Does the description disclose side effects, auth requirements, rate limits, or destructive behavior?

With no annotations provided, the description carries the full burden of behavioral disclosure. It states the destructive action ('Delete every memory') and clarifies that entities are preserved ('keep the entity'), which is useful. However, it lacks critical details: no mention of permissions required, irreversibility, confirmation prompts, rate limits, or what the output schema returns. For a high-impact deletion tool, this is insufficient.

Agents need to know what a tool does to the world before calling it. Descriptions should go beyond structured annotations to explain consequences.

Conciseness5/5

Is the description appropriately sized, front-loaded, and free of redundancy?

The description is a single, efficient sentence that front-loads the core action ('Delete every memory') and adds clarifying context ('but keep the entity'). There is zero waste or redundancy, making it highly concise and well-structured for quick comprehension.

Shorter descriptions cost fewer tokens and are easier for agents to parse. Every sentence should earn its place.

Completeness2/5

Given the tool's complexity, does the description cover enough for an agent to succeed on first attempt?
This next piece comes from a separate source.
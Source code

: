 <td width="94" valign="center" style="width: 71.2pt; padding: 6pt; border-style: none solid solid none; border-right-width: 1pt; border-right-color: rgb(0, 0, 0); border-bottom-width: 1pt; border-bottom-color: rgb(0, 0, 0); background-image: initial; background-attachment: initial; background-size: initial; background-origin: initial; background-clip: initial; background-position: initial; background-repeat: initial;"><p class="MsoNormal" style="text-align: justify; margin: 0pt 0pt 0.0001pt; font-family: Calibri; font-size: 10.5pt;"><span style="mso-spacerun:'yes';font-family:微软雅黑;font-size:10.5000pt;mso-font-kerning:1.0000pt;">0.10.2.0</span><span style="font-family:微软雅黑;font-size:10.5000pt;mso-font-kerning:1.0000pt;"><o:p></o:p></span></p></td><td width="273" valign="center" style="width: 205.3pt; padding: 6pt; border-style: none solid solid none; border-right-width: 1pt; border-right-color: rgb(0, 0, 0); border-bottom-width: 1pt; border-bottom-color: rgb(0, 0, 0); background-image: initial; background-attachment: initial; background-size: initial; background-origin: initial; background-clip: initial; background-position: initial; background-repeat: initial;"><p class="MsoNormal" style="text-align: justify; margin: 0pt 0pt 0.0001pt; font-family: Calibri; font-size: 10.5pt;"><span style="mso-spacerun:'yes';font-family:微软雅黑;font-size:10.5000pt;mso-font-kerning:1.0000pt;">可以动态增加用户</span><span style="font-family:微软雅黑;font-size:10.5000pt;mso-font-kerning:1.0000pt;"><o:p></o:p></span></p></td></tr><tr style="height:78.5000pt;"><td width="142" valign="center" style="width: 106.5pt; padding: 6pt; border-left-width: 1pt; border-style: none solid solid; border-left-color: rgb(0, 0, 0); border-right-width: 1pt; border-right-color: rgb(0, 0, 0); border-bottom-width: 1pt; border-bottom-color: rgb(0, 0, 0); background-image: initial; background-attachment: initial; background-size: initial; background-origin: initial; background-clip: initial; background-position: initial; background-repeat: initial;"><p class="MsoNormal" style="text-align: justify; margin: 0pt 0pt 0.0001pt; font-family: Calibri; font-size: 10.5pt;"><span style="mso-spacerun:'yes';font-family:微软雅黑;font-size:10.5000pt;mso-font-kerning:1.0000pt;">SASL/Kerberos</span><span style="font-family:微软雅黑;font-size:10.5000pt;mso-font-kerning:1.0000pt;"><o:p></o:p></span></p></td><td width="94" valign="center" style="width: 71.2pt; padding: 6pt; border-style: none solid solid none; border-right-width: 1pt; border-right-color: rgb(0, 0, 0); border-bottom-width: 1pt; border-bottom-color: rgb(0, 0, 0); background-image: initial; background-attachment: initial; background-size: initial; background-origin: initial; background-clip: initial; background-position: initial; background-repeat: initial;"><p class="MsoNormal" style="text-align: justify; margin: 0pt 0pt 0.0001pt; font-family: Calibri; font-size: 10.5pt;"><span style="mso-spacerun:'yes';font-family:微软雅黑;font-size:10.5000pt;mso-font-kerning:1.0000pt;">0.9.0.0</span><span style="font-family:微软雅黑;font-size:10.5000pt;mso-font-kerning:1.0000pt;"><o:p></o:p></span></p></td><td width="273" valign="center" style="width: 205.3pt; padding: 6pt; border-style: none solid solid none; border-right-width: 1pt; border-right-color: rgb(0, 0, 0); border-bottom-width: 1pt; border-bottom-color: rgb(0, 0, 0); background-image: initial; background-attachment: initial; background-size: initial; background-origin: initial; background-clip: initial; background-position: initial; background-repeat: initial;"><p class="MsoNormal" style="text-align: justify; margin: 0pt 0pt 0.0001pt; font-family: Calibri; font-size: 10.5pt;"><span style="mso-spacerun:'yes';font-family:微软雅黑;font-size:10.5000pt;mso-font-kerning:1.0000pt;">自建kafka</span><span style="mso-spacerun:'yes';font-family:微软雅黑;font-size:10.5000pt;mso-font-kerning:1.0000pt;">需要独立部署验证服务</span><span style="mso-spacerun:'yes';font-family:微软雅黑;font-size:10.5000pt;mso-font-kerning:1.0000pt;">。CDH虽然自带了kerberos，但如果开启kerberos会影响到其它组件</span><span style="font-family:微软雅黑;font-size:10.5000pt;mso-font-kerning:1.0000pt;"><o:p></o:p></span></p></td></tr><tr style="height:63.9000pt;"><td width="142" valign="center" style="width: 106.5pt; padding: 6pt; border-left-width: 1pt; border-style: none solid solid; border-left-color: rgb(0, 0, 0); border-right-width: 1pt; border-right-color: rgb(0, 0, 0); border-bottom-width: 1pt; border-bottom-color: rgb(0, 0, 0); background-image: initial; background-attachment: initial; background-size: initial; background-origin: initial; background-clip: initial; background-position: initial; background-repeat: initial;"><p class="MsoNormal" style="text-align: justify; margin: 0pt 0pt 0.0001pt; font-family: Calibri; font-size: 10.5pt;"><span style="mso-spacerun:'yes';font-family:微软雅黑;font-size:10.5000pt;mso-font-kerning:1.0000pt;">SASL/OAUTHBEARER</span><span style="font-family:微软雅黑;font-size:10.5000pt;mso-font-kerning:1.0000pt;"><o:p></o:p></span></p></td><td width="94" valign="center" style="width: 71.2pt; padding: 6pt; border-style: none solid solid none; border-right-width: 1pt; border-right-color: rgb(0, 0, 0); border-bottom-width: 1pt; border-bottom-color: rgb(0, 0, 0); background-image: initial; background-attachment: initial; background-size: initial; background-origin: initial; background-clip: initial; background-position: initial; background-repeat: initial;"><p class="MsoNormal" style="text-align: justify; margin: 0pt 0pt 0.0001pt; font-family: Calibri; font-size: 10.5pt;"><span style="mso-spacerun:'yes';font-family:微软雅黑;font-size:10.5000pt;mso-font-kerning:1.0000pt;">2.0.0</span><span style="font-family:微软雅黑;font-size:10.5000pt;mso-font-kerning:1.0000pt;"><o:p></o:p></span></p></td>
Given the tool's high complexity (destructive bulk deletion) and lack of annotations, the description is incomplete. It covers the basic action and entity preservation but omits safety warnings, permissions, irreversibility, and output details. The presence of an output schema helps, but the description should do more to contextualize this risky operation.

Complex tools with many parameters or behaviors need more documentation. Simple tools need less. This dimension scales expectations accordingly.

Parameters3/5

Does the description clarify parameter syntax, constraints, interactions, or defaults beyond what the schema provides?

Schema description coverage is 100%, with each parameter well-documented in the schema (e.g., 'User scope to delete; defaults to server user'). The description adds no parameter-specific details beyond implying scoping ('in the given user/agent/app/run'), which the schema already covers. Baseline 3 is appropriate as the schema does the heavy lifting.

Input schemas describe structure but not intent. Descriptions should explain non-obvious parameter relationships and valid value ranges.

Purpose4/5

Does the description clearly state what the tool does and how it differs from similar tools?

The description clearly states the action ('Delete every memory') and the target resource ('in the given user/agent/app/run'), which is specific and actionable. It distinguishes from siblings like 'delete_memory' (singular) and 'delete_entities' (different resource). However, it doesn't explicitly contrast with all siblings (e.g., 'search_memories' for finding vs. deleting).

Agents choose between tools based on descriptions. A clear purpose with a specific verb and resource helps agents select the right tool.

Usage Guidelines2/5

Does the description explain when to use this tool, when not to, or what alternatives exist?

The description provides no guidance on when to use this tool versus alternatives like 'delete_memory' (for single deletions) or 'delete_entities' (for different resources). It mentions keeping the entity, but doesn't clarify when bulk deletion is appropriate or warn against misuse. No explicit when/when-not instructions are included.

Agents often have multiple tools that could apply. Explicit usage guidance like "use X instead of Y when Z" prevents misuse.